奥の和室の展示物は前回座敷に上がらなかったので、作品に直接触れる機会がなかったのですが、今日は触れることが出来て、メインの展示室との関係性が良く分りました。
今日も山中さんから詳しく作品解説して頂いたので、理解が深まりました。

メインの展示室は写真と彫刻の展示で、視覚認知による平面と立体の関係性についての考察の空間の様相。それに対して奥の和室の展示は、メインの展示構成によって、視覚認知のみによる緊張状態が与えられた後、やわらかな形態のオブジェを直接手に取って、手の皮膚感覚で感じる事ができるので、一瞬の緊張の緩和が生じるが、それと同時に、視覚認知を支える台座のようなものが揺らぎ不安定化する仕掛が設えてあり、静的なメインの展示と動的な和室の展示とで対照的な構成となっていました。

最近、私が興味を持っている、皮膚感覚=観察者中心座標系=大きさの必要無い世界=言語に近い世界と、視覚の世界=環境中心座標系との関係について探求されているのではと感じる、試作的な印象の強い作品群でした。しかもとても射程の深い試みと感じます。

昨年のグループ展の時の全体の印象として、私は下記の感想を書いていました。

二つの構造のようなもの。
ひとつは、「リニアーな直線的な形態は、生成伸張の限界点において揺らぎはじめ不安定構造となる」
もうひとつは、「包絡された形態は、安定的な構造となる」
http://d.hatena.ne.jp/prader-willi/20140307/art

乃村さんの作品に対しては

奥の和室にある、工芸の乃村拓郎さんの作品では、日常使いの道具のような柔らかな包絡された形態が、生成伸張の限界点を求めるかのように、微妙に変形を加えられ、ふたつの構造は混成系となっている。

今回のメインの会場にある、樹木の切断面はちょうど、生成伸張の限界点=分岐点そのものを切り出したかのような瞬間を「置物」として見出している。

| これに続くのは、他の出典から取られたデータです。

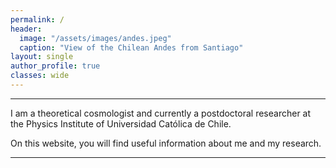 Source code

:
 ```yaml
---
permalink: /
header:
  image: "/assets/images/andes.jpeg"
  caption: "View of the Chilean Andes from Santiago"
layout: single
author_profile: true
classes: wide
---
```



----------------------------------------


I am a theoretical cosmologist and currently a postdoctoral researcher at the Physics Institute of Universidad Católica de Chile.

On this website, you will find useful information about me and my research.


----------------------------------------

<div id="clustrmap-container">
<script type="text/javascript" id="clustrmaps" src="//cdn.clustrmaps.com/map_v2.js?cl=dbdbdb&w=540&t=n&d=2HYtPSKFus7jrqVYFHOqRaCPyFzeZ7V9rm6Q1z2qkrg&co=f3f3f3&cmo=ab6700&cmn=ff9a02"></script>
</div>

<style>
    /* Default size for large screens */
    #clustrmap-container iframe {
        width: 540px;
        height: auto; /* Adjust the height automatically */
    }

    /* Smaller size for mobile devices */
    @media screen and (max-width: 768px) {
        #clustrmap-container iframe {
            width: 320px; /* Reduce the width for small screens */
            height: auto; /* Maintain aspect ratio */
        }
    }
</style>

形態の生成伸張の限界点=分岐点を表現することは、実際にはそれを表現とすると、ダヴィンチが描いた水の流れのカルマン渦の描写のように、説明的なものとなってしまうか、もしくは動画による映像的なものとなってしまい、分岐点そのものをアート作品として、流動的な現象の一瞬の断片として、静的なオブジェとして提示することは実際にはなかなか難しい事であると気付く。
枝分かれする樹木の切断面の提示はそれらの問題点をクリアーしているものとして選択され、未加工で展示されたのかもしれない。
なおかつ、樹木の四周を廻りながら観る事ができるので、視覚的な方向性のバイアスの無い、全体像に近いイメージを得る事ができる。

それに対して、展示室に置かれた自然石とそれを撮影して、サイズアップしてプリントされた写真との組合せは、作者の視点の強いバイアスの掛かった指向性の中に観客を置く。

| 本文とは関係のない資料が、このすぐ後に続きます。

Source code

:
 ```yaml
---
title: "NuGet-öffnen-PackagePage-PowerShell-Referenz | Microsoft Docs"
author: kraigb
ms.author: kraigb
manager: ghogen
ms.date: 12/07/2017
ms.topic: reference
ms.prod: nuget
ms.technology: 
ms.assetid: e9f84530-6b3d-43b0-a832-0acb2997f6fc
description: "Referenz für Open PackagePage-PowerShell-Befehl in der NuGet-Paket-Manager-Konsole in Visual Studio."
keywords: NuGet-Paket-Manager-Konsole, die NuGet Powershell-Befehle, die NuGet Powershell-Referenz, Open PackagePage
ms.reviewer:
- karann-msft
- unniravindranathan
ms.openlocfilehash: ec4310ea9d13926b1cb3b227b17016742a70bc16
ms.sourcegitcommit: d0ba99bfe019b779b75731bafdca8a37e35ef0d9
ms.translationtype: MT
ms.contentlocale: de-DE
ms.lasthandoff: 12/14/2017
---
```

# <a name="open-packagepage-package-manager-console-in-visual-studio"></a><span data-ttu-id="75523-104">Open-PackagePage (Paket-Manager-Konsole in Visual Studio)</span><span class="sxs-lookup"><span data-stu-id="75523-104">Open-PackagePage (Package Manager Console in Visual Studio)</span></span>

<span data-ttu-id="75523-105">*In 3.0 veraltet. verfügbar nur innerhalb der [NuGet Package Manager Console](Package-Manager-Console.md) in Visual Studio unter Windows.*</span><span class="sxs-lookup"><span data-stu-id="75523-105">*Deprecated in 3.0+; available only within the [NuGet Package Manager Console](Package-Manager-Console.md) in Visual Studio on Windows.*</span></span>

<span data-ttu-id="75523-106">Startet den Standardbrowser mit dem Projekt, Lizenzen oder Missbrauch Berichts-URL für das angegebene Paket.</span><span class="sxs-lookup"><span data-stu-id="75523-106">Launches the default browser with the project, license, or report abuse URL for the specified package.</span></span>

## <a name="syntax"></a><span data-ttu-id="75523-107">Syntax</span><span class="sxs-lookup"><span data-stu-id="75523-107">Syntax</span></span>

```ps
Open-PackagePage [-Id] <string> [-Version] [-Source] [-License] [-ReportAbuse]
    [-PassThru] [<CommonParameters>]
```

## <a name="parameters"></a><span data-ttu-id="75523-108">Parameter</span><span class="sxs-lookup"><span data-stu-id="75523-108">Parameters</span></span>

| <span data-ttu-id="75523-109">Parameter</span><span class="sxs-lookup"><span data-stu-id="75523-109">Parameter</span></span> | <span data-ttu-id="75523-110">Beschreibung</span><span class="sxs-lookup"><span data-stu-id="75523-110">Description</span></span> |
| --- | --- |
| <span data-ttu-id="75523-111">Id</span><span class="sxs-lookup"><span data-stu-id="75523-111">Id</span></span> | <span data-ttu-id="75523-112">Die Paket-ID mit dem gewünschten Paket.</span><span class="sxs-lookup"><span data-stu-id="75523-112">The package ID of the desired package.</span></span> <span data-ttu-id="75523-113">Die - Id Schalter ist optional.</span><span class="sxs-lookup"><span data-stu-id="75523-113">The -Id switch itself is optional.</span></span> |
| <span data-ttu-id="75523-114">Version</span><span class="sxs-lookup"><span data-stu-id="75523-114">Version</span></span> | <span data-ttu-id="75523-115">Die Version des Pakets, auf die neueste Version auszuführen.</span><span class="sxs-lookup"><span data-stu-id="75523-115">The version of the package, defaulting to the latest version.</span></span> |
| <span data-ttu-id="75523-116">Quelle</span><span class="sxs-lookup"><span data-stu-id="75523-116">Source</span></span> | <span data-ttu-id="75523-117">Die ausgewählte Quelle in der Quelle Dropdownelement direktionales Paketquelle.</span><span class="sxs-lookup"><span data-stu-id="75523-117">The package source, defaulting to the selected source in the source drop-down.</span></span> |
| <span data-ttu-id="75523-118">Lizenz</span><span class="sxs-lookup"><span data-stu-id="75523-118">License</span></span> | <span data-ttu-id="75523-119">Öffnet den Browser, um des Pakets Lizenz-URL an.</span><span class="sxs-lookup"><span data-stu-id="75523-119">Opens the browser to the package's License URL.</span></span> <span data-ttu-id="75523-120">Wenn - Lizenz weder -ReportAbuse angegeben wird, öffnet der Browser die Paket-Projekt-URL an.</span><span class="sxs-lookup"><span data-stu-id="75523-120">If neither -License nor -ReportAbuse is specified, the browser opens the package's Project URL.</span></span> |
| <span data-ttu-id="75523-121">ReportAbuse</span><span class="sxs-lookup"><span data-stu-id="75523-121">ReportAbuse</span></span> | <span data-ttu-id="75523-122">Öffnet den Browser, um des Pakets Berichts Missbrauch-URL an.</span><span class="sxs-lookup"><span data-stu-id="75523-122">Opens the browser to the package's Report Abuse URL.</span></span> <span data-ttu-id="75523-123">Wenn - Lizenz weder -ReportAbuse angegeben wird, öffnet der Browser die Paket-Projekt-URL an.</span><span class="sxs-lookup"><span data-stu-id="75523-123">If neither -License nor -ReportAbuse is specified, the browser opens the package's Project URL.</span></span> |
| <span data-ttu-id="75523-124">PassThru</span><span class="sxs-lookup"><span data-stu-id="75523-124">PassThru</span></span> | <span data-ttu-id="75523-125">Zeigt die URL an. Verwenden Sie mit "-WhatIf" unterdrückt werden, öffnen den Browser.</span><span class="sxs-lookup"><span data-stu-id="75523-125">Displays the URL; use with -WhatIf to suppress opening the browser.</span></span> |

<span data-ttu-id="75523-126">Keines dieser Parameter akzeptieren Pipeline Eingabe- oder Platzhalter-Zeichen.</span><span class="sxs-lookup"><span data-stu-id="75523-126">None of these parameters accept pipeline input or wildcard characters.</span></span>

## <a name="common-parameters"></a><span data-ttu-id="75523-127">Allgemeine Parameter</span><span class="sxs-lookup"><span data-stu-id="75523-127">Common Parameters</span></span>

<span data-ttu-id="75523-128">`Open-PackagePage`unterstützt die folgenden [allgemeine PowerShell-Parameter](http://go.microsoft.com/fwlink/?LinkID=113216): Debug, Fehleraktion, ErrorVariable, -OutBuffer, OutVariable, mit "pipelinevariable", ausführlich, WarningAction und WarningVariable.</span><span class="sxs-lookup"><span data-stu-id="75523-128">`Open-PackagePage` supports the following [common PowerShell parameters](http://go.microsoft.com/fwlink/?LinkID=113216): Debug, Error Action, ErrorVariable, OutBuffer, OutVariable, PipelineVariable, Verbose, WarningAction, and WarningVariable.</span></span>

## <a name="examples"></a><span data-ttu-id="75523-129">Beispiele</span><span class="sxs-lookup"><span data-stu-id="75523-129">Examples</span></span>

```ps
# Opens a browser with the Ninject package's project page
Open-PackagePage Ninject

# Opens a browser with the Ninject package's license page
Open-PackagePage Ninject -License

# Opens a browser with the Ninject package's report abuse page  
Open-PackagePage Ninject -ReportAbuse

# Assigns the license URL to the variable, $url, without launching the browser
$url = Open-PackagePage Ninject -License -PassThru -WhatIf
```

これらを観た時に、私は以前に国立国際美術館で観た、「杉本博司 歴史の歴史展」を思い出しました。
私はその時の感想を下記のように記していました。

様々な歴史的遺産の絵画や書などを掛け軸にすることは、見慣れたものですが、でもこうして、作家の強い意志の元に置いて表装されると、何故か違和感のようなものを感じてしまうのも、とても不思議に思いました。修復では無く新たな作品として文脈を転換されている事への違和感なのかよく分かりませんが。
仏像なども全て四周から見ることの出来る展示となっていて、本来宗教的空間の中では対峙して、バイアスの掛かった関係の中で見るべきものが、そのような関係性を解体されているところ、例えば最近の阿修羅像の展覧会での展示の有り様にも共通した感覚があると思いますが(興福寺の展示室では、対峙する関係性の展示で、背面は見えません)そこにある眼差しは、大袈裟に言えば、ある意味においてあらゆるカテゴリーの解体に繋がる意識とも取り得る関わり方なのかと感じますね。そのことと、自己の作品と歴史的遺産や様式とのつながりの意識や、自己観の解体とは、どこか違うようにも思います。(中略)杉本さんの海景は、彼がサンプルと呼ぶさまざまな遺物や仏像などが、本来の布置の有り様から切り離されて、自由な見取りを可能にしているのに対して、自身の作品においては、写真の限界でもあるけれど、ある視点が明示されていて、展示空間も湾曲した壁面に展開されているので、こちらはそれに順化するしかないような、バイアスの掛かった、関係性となっている。歴史的遺物や仏像などのバイアスの掛かった関係性を解体していくのであれば、それと同時に自己の作品と鑑賞者の関係も、解き放つものである事が望まれるのでは無いだろうか?。

杉本博司 歴史の歴史展
http://d.hatena.ne.jp/prader-willi/20090517/art

乃村拓郎さんのメインの展示室の構成を観ていて、杉本氏の展覧会を思い出したのですが、構成として本来バイアスの掛かった布置関係の仏像等と観客との関係を解体することと、自分の写真作品のテリトリーにあっては、バイアスの掛かった関係性を設定していることの共通性からだと思いますが、でもどこか違うとも感じました。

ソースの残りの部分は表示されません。